__DATA TO PROCESS__.
◇ ◇ ◇ ◇
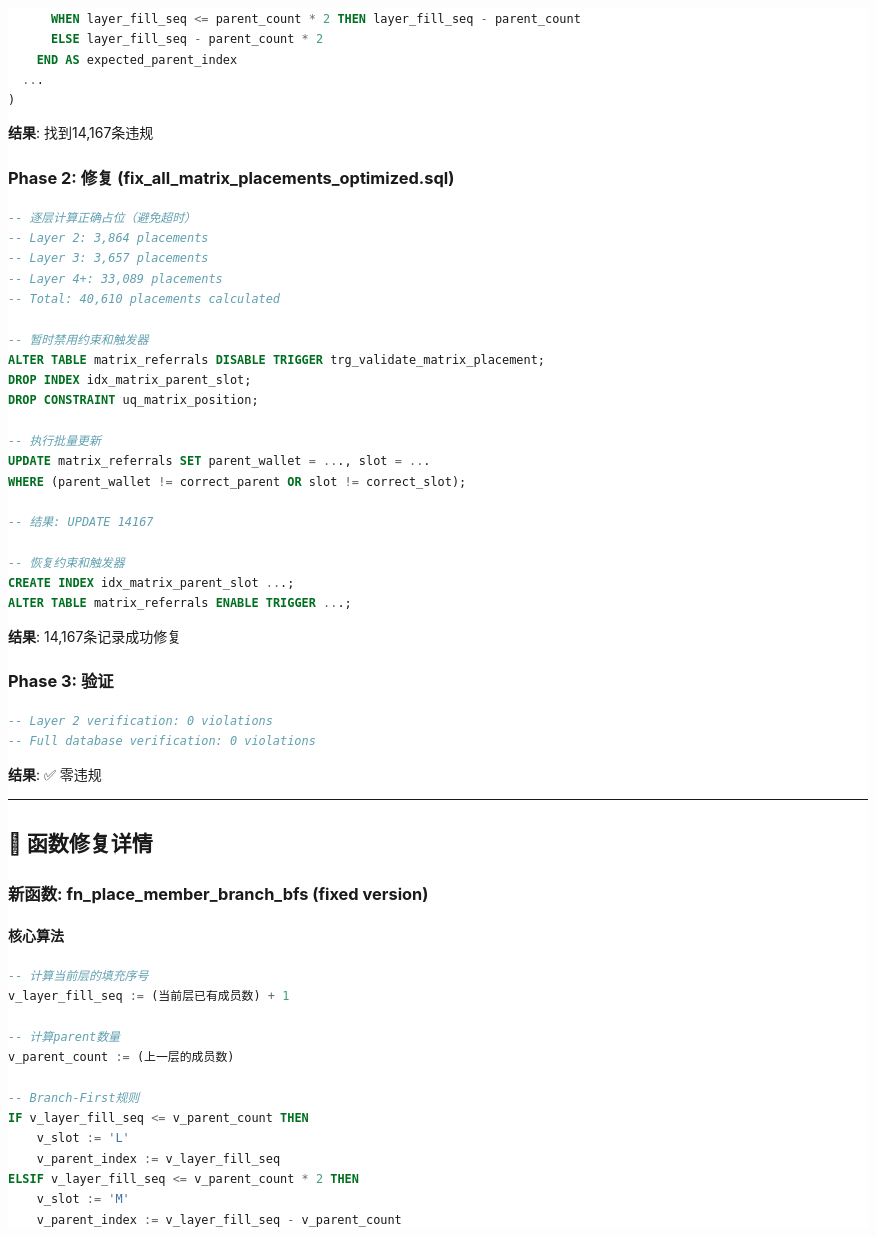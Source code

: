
 ```sql
      WHEN layer_fill_seq <= parent_count * 2 THEN layer_fill_seq - parent_count
      ELSE layer_fill_seq - parent_count * 2
    END AS expected_parent_index
  ...
)
```

**结果**: 找到14,167条违规

### Phase 2: 修复 (fix_all_matrix_placements_optimized.sql)
```sql
-- 逐层计算正确占位（避免超时）
-- Layer 2: 3,864 placements
-- Layer 3: 3,657 placements
-- Layer 4+: 33,089 placements
-- Total: 40,610 placements calculated

-- 暂时禁用约束和触发器
ALTER TABLE matrix_referrals DISABLE TRIGGER trg_validate_matrix_placement;
DROP INDEX idx_matrix_parent_slot;
DROP CONSTRAINT uq_matrix_position;

-- 执行批量更新
UPDATE matrix_referrals SET parent_wallet = ..., slot = ...
WHERE (parent_wallet != correct_parent OR slot != correct_slot);

-- 结果: UPDATE 14167

-- 恢复约束和触发器
CREATE INDEX idx_matrix_parent_slot ...;
ALTER TABLE matrix_referrals ENABLE TRIGGER ...;
```

**结果**: 14,167条记录成功修复

### Phase 3: 验证
```sql
-- Layer 2 verification: 0 violations
-- Full database verification: 0 violations
```

**结果**: ✅ 零违规

---

## 🔧 函数修复详情

### 新函数: fn_place_member_branch_bfs (fixed version)

#### 核心算法
```sql
-- 计算当前层的填充序号
v_layer_fill_seq := (当前层已有成员数) + 1

-- 计算parent数量
v_parent_count := (上一层的成员数)

-- Branch-First规则
IF v_layer_fill_seq <= v_parent_count THEN
    v_slot := 'L'
    v_parent_index := v_layer_fill_seq
ELSIF v_layer_fill_seq <= v_parent_count * 2 THEN
    v_slot := 'M'
    v_parent_index := v_layer_fill_seq - v_parent_count
```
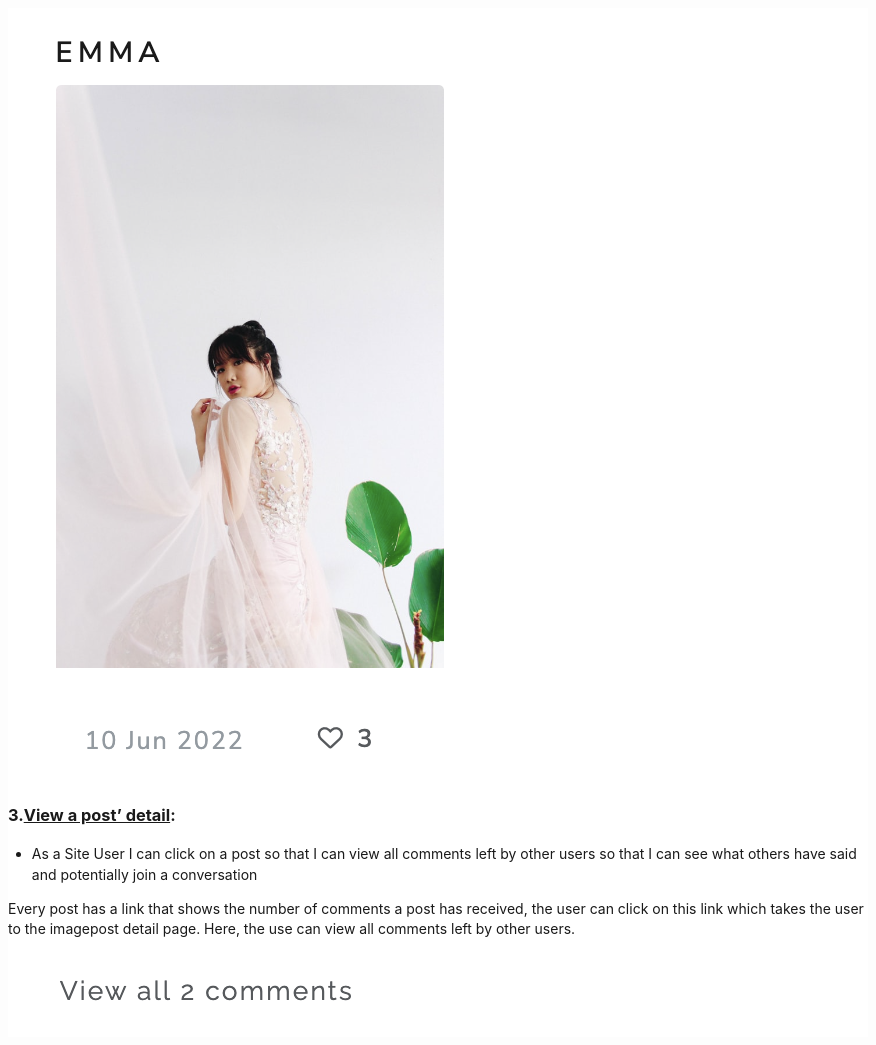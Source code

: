 ![view likes](/assets/images/view-likes.png)

### 3.[View a post’ detail](https://github.com/Esteph27/Bridal-Union/issues/49):
- As a Site User I can click on a post so that I can view all comments left by other users so that I can see what others have said and potentially join a conversation 

Every post has a link that shows the number of comments a post has received, the user can click on this link which takes the user to the imagepost detail page. Here, the use can view all comments left by other users. 

![view comment link](/assets/images/view-comment-link.png)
◇ ◇ ◇ ◇
__WORK REQUIRED__. Please repeat the records above exactly, leaving every picture out.

__RESULT OF THE EXERCISE__.
Source code

:
 ```sql
      WHEN layer_fill_seq <= parent_count * 2 THEN layer_fill_seq - parent_count
      ELSE layer_fill_seq - parent_count * 2
    END AS expected_parent_index
  ...
)
```

**结果**: 找到14,167条违规

### Phase 2: 修复 (fix_all_matrix_placements_optimized.sql)
```sql
-- 逐层计算正确占位（避免超时）
-- Layer 2: 3,864 placements
-- Layer 3: 3,657 placements
-- Layer 4+: 33,089 placements
-- Total: 40,610 placements calculated

-- 暂时禁用约束和触发器
ALTER TABLE matrix_referrals DISABLE TRIGGER trg_validate_matrix_placement;
DROP INDEX idx_matrix_parent_slot;
DROP CONSTRAINT uq_matrix_position;

-- 执行批量更新
UPDATE matrix_referrals SET parent_wallet = ..., slot = ...
WHERE (parent_wallet != correct_parent OR slot != correct_slot);

-- 结果: UPDATE 14167

-- 恢复约束和触发器
CREATE INDEX idx_matrix_parent_slot ...;
ALTER TABLE matrix_referrals ENABLE TRIGGER ...;
```

**结果**: 14,167条记录成功修复

### Phase 3: 验证
```sql
-- Layer 2 verification: 0 violations
-- Full database verification: 0 violations
```

**结果**: ✅ 零违规

---

## 🔧 函数修复详情

### 新函数: fn_place_member_branch_bfs (fixed version)

#### 核心算法
```sql
-- 计算当前层的填充序号
v_layer_fill_seq := (当前层已有成员数) + 1

-- 计算parent数量
v_parent_count := (上一层的成员数)

-- Branch-First规则
IF v_layer_fill_seq <= v_parent_count THEN
    v_slot := 'L'
    v_parent_index := v_layer_fill_seq
ELSIF v_layer_fill_seq <= v_parent_count * 2 THEN
    v_slot := 'M'
    v_parent_index := v_layer_fill_seq - v_parent_count
```
Source code

: ![view likes](/assets/images/view-likes.png)

### 3.[View a post’ detail](https://github.com/Esteph27/Bridal-Union/issues/49):
- As a Site User I can click on a post so that I can view all comments left by other users so that I can see what others have said and potentially join a conversation 

Every post has a link that shows the number of comments a post has received, the user can click on this link which takes the user to the imagepost detail page. Here, the use can view all comments left by other users. 

![view comment link](/assets/images/view-comment-link.png)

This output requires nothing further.